Having a female nurse by her side made her job as a single, low-income mother a little easier. “She was like a sunlight coming in through the door, every time she walked in,” Cruz said. Her nurse, Johanna Goepel, taught her how to be patient when Ericsson acts up. For that and many other accomplishments, Cruz and others like her were honored last Wednesday evening at the Visiting Nurse Service Headquarters Auditorium on the Upper East Side.
Cruz gets the care for free thanks to the Visiting Nurse Service of New York, a health services provider that offers low-income parents around the city homecare nurse visits a few times per month during and after pregnancy. Low-income, first-time mothers and fathers around the city are eligible for the service. It’s part of a larger national program, the Nurse-Family Partnership, that began in the 1970s in upstate New York.
Lisa Landau, director of the Nurse-Family Partnership program at the N.Y.C. Health Department, said toddlers are often neglected in such childhood development programs. “I think there’s been a focus on universal [kindergarten] and universal pre-k… we keep going down [in age], but not [from birth to three-years), when there’s a huge amount of brain development,” explained Landau.
The department does outreach to hospitals, schools and homeless services around the city to attract client. It was introduced to New York City in 2003, serving more than 100 families on the Lower East Side since its inception there in 2007.
“All N.F.P. clients graduate from the program when their child turns two,” said Cheryl Baez, community relations coordinator at the Department of Health.

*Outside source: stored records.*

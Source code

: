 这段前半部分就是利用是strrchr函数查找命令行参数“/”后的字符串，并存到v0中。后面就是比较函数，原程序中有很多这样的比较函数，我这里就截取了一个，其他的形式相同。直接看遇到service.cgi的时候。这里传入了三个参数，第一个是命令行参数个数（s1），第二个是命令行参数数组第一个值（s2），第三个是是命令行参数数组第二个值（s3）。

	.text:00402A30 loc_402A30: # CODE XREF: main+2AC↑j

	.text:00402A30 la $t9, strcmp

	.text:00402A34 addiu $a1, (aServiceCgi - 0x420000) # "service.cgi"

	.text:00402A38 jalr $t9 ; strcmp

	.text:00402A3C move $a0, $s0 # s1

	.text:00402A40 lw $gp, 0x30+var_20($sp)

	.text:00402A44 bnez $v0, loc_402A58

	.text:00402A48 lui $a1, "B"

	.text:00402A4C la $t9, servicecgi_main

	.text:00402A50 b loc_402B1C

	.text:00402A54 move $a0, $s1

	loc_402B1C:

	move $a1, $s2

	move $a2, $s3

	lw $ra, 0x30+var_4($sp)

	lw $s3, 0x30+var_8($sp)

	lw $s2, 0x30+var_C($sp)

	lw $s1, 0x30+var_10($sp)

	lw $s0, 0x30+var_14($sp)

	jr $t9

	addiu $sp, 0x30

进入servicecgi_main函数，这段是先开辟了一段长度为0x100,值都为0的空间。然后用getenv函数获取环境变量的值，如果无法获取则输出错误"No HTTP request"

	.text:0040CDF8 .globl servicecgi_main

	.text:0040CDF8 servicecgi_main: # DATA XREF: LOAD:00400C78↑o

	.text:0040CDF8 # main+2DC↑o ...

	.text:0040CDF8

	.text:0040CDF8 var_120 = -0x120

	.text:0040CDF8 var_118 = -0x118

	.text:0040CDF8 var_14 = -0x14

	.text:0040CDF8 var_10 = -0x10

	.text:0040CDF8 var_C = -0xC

The youngsters and their families received silver lockets, a rose and a copy of the Dr. Seuss book, “Oh… The Places You Will Go.”
Twenty-one-year-old Marleny Vargas, the event’s keynote speaker, spoke to the need for more nurse services Downtown. “I come from a neighborhood where a lot of moms don’t know how to be moms,” she said.
Vargas juggles two jobs and schoolwork, crediting her nurse for getting her through the first few months of motherhood.
“Johanna helped me to plan how to manage having a baby and still continue college,” said Vargas.
Goepel also gave her client practical advice –to train her son, Leandro, to eat regular food without choking, for example, and to read aloud to him. “She was somebody more than a nurse, she was like my friend – somebody I needed,” Vargas said.
The nurses also help the parents achieve personal aspirations. “Part of the program is to help our clients think of what they want to do long-term, and break down steps in order to make that goal,” said Visiting Nurse Service of New York nurse Rebekah Bennett.
She helped 20-year-old Celene Rodriguez acquire a teaching job at University Settlement, sitting beside her while she followed up on her application. She hopes to send her two-year-old, Christopher, Jr. there starting next year.
Bennett also taught Rodriguez and the child’s father, Christopher Sanchez, everything from breastfeeding to baby proofing their apartment.
She and the other nurses feel grateful to share the first few years of the child’s life with their parents. “What a gift it is that all of these women let a complete stranger into their lives,” she said. “We become a part of their whole experience of being a mom for the first time.”
The program is still struggling to get the word out: only about 15 percent of eligible L.E.S. family candidates now receive the service. And though it has broadened its clientele by tenfold citywide since 2006, only 8.5 percent of all eligible low-income families around the city get the domestic care. “It’s a relatively new program, and it just needs to be rolled out,” said Jacob Victory, vice president of the V.N.S.N.Y.
State Senator Daniel Squadron secured $7 million for the program since 2008, 80 percent of which is allocated to N.Y.C. services. “I need you to go out and spread the word,” he told the Lower East Side parents at the graduation event last Wednesday evening.
The N.F.P. program will also receive part of the $1.5 billion earmarked for grants to home visitation services around the country. “We’re aiming to garner as many of those funds as we can get,” said Landau.